Here is a lost custom I am sure would welcome a revival to a wider range of industries. T. F. Thiselton Dyer in his 1875 British Popular Customs Present and Past notes that the first Friday in March was called Lide, from the Anglo Saxon Hlyd for March. This is remembered in an old proverbs which states:
“Duck’s won’t lay ‘till they’ve drunk Lide water.”
Daffodils were also called Lide lilies/ T. F. Thiselton Dyer notes that in Cornwall it was associated with a bizarre custom:
“This day is marked by a serio-comic custom of sending a young lad on the highest mound or hillock of the work, and allowing him to sleep there as long as he can ; the length of his siesta being the measure of the afternoon nap for the tinners throughout the ensuing twelve months.”

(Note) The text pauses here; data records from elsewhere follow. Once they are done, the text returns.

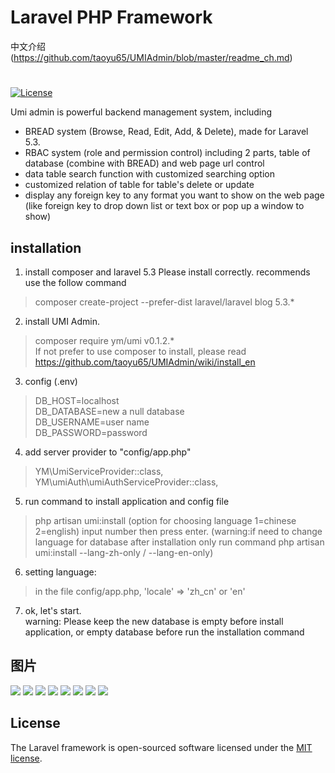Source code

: # Laravel PHP Framework
中文介绍(https://github.com/taoyu65/UMIAdmin/blob/master/readme_ch.md)
#
[![License](https://poser.pugx.org/laravel/framework/license.svg)](https://packagist.org/packages/laravel/framework)

Umi admin is powerful backend management system, including

- BREAD system (Browse, Read, Edit, Add, & Delete), made for Laravel 5.3.
- RBAC system (role and permission control) including 2 parts, table of database (combine with BREAD) and web page url control
- data table search function with customized searching option
- customized relation of table for table's delete or update
- display any foreign key to any format you want to show on the web page (like foreign key to drop down list or text box or pop up a window to show)

## installation
1. install composer and laravel 5.3 Please install correctly. recommends use the follow command 
> composer create-project --prefer-dist laravel/laravel blog 5.3.*
2. install UMI Admin. 
>composer require ym/umi v0.1.2.* <br>
>If not prefer to use composer to install, please read https://github.com/taoyu65/UMIAdmin/wiki/install_en
3. config (.env)
>DB_HOST=localhost<br>
>DB_DATABASE=new a null database<br>
>DB_USERNAME=user name<br>
>DB_PASSWORD=password<br>
4. add server provider to "config/app.php"
>YM\UmiServiceProvider::class,<br>
>YM\umiAuth\umiAuthServiceProvider::class,
5. run command to install application and config file
>php artisan umi:install (option for choosing language 1=chinese 2=english) input number then press enter.
>(warning:if need to change language for database after installation only run command php artisan umi:install --lang-zh-only / --lang-en-only) 
6. setting language:
>in the file config/app.php, 'locale' => 'zh_cn' or 'en'
7. ok, let's start.<br>
warning: Please keep the new database is empty before install application, or empty database before run the installation command

## 图片 
![](http://umi.laravelumi.com/public/img/img2/a.jpg)
![](http://umi.laravelumi.com/public/img/img2/b.jpg)
![](http://umi.laravelumi.com/public/img/img2/c.jpg)
![](http://umi.laravelumi.com/public/img/img2/d.jpg)
![](http://umi.laravelumi.com/public/img/img2/e.jpg)
![](http://umi.laravelumi.com/public/img/img2/f.jpg)
![](http://umi.laravelumi.com/public/img/img2/g.jpg)
![](http://umi.laravelumi.com/public/img/img2/h.jpg)

## License

The Laravel framework is open-sourced software licensed under the [MIT license](http://opensource.org/licenses/MIT).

Thus the day was considered a sort of Cornish miner’s holiday although the weather which Thiselton Dyer again notes was:
“usually characterizes Friday in Lide is, it need scarcely be said, not very conducive to prolonged sleep.”
It is believed that during
“Li Saxon times labourers were generally allowed their mid-day sleep ; and it has been observation that it is even now permitted to husbandmen in some parts of East Cornwall during a stated portion of the year.”
As the tinners disappeared from Cornwall so did the custom it would appear.